(Items listed in a dataset)
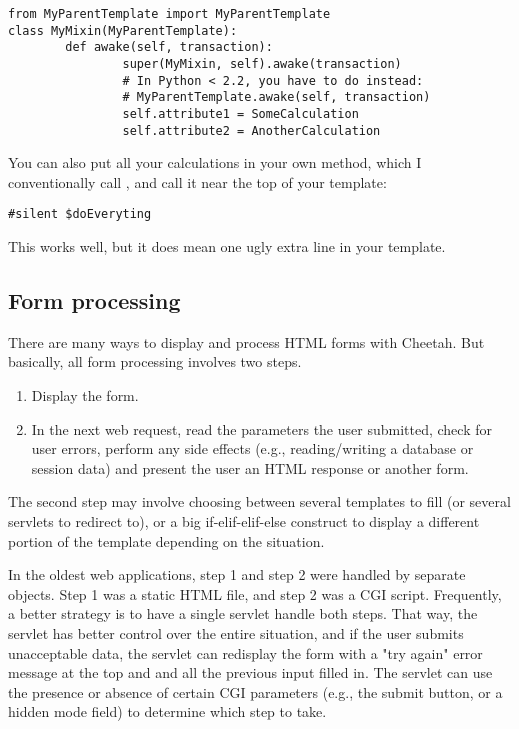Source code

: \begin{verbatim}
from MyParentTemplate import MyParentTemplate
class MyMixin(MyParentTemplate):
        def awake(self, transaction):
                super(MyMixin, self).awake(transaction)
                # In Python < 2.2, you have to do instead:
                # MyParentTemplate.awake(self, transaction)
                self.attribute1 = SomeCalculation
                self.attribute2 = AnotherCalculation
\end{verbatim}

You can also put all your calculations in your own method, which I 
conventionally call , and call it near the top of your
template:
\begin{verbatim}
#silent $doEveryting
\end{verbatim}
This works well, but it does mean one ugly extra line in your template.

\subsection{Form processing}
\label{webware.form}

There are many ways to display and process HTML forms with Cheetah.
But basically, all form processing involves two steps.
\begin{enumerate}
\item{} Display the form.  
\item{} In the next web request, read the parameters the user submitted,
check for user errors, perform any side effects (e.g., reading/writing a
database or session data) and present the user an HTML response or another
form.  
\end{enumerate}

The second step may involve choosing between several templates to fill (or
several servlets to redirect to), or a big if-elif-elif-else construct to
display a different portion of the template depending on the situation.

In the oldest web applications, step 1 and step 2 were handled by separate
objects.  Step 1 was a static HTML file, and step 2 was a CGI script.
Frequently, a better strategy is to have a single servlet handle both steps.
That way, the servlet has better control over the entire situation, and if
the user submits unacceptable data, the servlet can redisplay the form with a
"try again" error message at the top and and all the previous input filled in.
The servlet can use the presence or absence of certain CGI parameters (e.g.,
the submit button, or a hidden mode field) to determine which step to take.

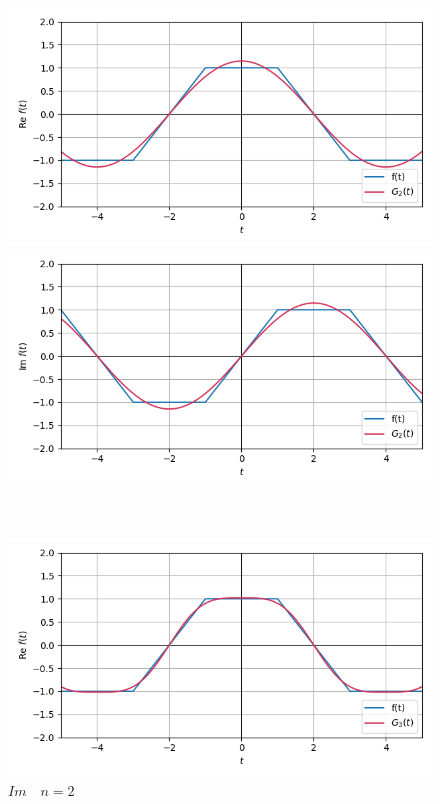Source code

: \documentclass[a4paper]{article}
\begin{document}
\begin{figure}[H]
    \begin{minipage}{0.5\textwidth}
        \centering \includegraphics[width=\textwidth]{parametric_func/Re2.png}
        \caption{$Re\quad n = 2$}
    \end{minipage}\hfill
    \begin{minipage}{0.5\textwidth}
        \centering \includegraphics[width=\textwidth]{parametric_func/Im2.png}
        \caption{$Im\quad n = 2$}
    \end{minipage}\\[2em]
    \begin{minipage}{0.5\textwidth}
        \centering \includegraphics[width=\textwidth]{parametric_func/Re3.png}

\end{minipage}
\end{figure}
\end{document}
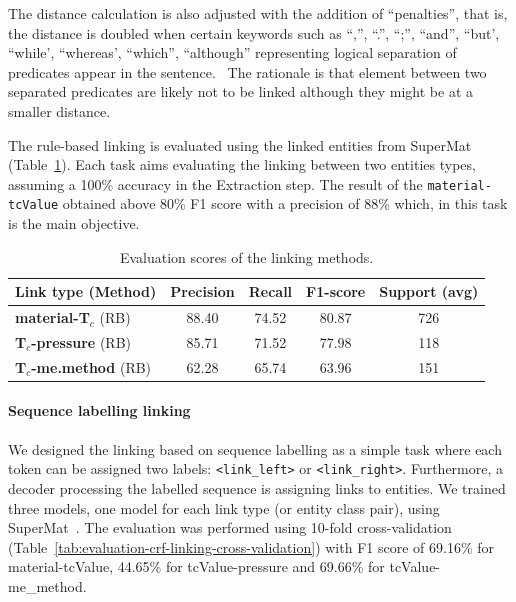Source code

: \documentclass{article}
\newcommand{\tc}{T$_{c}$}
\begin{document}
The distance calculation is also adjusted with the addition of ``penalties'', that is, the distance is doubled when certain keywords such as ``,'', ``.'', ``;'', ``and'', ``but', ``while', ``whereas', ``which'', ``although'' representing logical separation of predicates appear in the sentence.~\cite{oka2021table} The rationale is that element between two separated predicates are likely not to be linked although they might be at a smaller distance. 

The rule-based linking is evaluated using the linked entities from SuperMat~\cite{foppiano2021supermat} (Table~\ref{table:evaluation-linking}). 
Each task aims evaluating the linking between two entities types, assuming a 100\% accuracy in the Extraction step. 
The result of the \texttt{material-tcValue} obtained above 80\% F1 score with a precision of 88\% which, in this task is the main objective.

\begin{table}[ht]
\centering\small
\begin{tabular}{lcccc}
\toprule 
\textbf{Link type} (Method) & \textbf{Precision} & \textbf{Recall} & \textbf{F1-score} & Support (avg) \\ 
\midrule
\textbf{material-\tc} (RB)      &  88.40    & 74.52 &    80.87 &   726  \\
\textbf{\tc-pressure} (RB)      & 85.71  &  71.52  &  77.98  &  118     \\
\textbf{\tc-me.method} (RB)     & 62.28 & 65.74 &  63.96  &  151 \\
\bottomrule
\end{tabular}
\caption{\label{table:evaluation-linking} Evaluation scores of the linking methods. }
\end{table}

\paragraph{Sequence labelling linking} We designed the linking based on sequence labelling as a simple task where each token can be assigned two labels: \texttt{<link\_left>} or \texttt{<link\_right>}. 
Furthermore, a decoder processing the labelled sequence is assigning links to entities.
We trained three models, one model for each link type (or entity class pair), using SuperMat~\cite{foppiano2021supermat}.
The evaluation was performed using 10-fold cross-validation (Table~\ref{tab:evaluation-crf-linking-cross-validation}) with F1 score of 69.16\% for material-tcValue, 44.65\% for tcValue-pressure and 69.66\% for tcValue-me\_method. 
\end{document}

What the task requires:
Would you repeat exactly, and only, the lines from the start of the records above through the line containing "self.attribute1 = SomeCalculation", with the pictures omitted?

Answer to this exercise:
Source code

: \begin{verbatim}
from MyParentTemplate import MyParentTemplate
class MyMixin(MyParentTemplate):
        def awake(self, transaction):
                super(MyMixin, self).awake(transaction)
                # In Python < 2.2, you have to do instead:
                # MyParentTemplate.awake(self, transaction)
                self.attribute1 = SomeCalculation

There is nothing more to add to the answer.